Le festival de marionnettes de Case-Pilote (édition 2019)

— Par Selim Lander —

Qui croirait que dans notre petite île plusieurs compagnies se consacrent à l’art de la marionnette ? Tous les deux ans, à l’initiative de Jala, Pilotine du nord bien connue pour ses livres pour enfants et ses marionnettes, se tient le festival BBM (« Bamboula, Bwabwa & Marionnettes »). Certains des spectacles du festival basé à Case-Pilote essaiment dans d’autres communes. L’édition 2019 réunit six compagnies dont quatre martiniquaises (« ZigZag » qui reprend Terre, fleur d’amitié présenté récemment à l’Atrium[i]), « La Case aux Bwabwa de Jala », « L’ïle des Marionnettes » et la compagnie Luc Peseu) auxquelles s’ajoutent deux « invités », le Dominicain Ernesto Lopez et les trois Bretons de « La Case ».

Si le rythme des récits paraît le plus souvent exagérément lent aux yeux d’un adulte – qui ne peut s’empêcher de comparer avec Yeung Faï, « The Puppet Show-Man », ce virtuose de la marionnette (chinoise) à gaine[ii] –, force est de constater que les enfants invités à assister aux différents spectacles ont semblé captivés de bout en bout. Et prêts à répondre à la moindre sollicitation pour montrer du doigt ou est caché, par exemple, tel ou tel personnage d’un conte.

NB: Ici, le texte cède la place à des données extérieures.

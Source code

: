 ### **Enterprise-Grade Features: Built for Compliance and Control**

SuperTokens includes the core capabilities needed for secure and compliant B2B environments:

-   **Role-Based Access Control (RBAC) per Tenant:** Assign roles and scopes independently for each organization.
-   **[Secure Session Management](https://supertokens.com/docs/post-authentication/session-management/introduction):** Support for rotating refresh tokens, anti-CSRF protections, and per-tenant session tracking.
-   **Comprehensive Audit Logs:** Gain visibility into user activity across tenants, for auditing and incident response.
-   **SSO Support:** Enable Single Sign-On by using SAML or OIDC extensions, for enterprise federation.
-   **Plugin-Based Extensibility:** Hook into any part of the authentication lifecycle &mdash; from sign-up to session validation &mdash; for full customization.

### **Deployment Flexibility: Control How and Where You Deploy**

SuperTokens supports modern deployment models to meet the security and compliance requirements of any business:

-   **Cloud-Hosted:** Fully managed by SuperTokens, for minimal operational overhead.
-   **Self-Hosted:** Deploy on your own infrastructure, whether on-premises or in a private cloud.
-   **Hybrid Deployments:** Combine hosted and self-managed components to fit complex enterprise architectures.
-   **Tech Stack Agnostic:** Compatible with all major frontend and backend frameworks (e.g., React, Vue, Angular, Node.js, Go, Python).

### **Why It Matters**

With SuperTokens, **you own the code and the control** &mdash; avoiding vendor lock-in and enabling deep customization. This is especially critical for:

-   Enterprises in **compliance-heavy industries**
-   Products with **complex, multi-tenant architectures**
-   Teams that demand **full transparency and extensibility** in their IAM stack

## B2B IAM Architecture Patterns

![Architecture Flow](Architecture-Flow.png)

Le Secret de la montagne de feu

A tout seigneur tout honneur, le spectacle de Jala – qui manipule en solo toutes ses figurines – se doit d’être présenté en premier. Au commencement, une petite Etiennise dont la bouche s’ouvre en grand quand Jala la fait parler avec son don de ventriloque, veut raconter elle-même l’histoire de la montagne. Comme elle est incapable de manipuler les objets, marionnettes ou autres, qui peuplent le récit, elle doit laisser faire la marionnettiste. L’histoire évoque alors sans la nommer l’éruption de la Pélée (provoquée par un monstre et son complice « Soukouyan ») ; elle fait appel à plusieurs sortes de marionnettes dont certaines très élégantes comme « Naturesse », la bonne fée de la nature, et « Alizé(e) » qui fera souffler un vent vivifiant, deux marionnettes à gaine, tandis que d’autres sont de simples « bwabwa » en papier mâché, sans oublier l’impressionnant vieillard « bunraku » tenu comme il se doit d’une main à l’arrière de la tête, l’autre main enfilée dans une manche du costume. On apprécie également le décor avec les maisons joliment colorées de « Pierreville », toujours en papier mâché, et qui une fois retournées montrent leurs façades noircies par l’incendie.

La Voie de la forêt

L’histoire contée par « L’île des marionnettes » est celle d’une tatie un peu négligente qui perd son neveu Tobby lors d’une promenade en forêt. Ce dernier va essayer de se retrouver avec l’aide d’un papillon. Des marionnettes à fil figurent ces trois personnages du conte tandis que les animaux bienveillants (ragondin, ours) ou plus souvent malveillants (lapin, serpent, loup, cochon) que rencontrera Tobby sont représentés pour leur part par des marottes (tenues par une tige au sommet de la tête). La forêt est symbolisée par un tableau devant lequel circulent les personnages du conte. A l’avant-scène un gros caillou, un champignon, un cactus sont autant d’obstacles entre lesquels ils circuleront. Trois manipulateurs passent d’une marionnette à l’autre. Et bien sûr, à la fin, Tobby aura retrouvé sa tatie.

Mami konnèt la vie

Luc Peseu, qui est accompagné d’un acolyte, cultive pour sa part du « théâtre d’ombre ». Ses marionnettes articulées sont découpées dans du papier ; deux baguettes permettent de les faire bouger derrière l’écran sur lequel elles se détachent en ombres chinoises. Les enfants présents lors de la représentation à laquelle nous avons assisté ont suivi l’histoire de la mamie poursuivie par un malandrin sans manifester le moindre ennui, alors que cette technique inventée en Asie dans un passé reculé est bien moins spectaculaire que les autres, d’autant que les silhouettes qui apparaissent sur l’écran sont de dimension bien modeste. Il faut dire encore un mot du décor – également en ombres chinoises – en particulier les habitations qui nous mettent immédiatement dans l’ambiance d’antan longtemps, quand on habitait des cases, parfois des maisons, en bois. Dans le cours de l’histoire les rôles se renverseront. Car la mamie connaît bien le terrain où s’est imprudemment engagé son ravisseur et les plantes qui y poussent. Sans compter que le méchant homme tombera dans un piège et ne devra son salut qu’à la mamie. C’est l’occasion de faire découvrir aux spectateurs que l’espèce de castelet qui supporte l’écran recèle un secret : en ôtant deux planches, on fait apparaître le trou au fond duquel se morfond le ravisseur.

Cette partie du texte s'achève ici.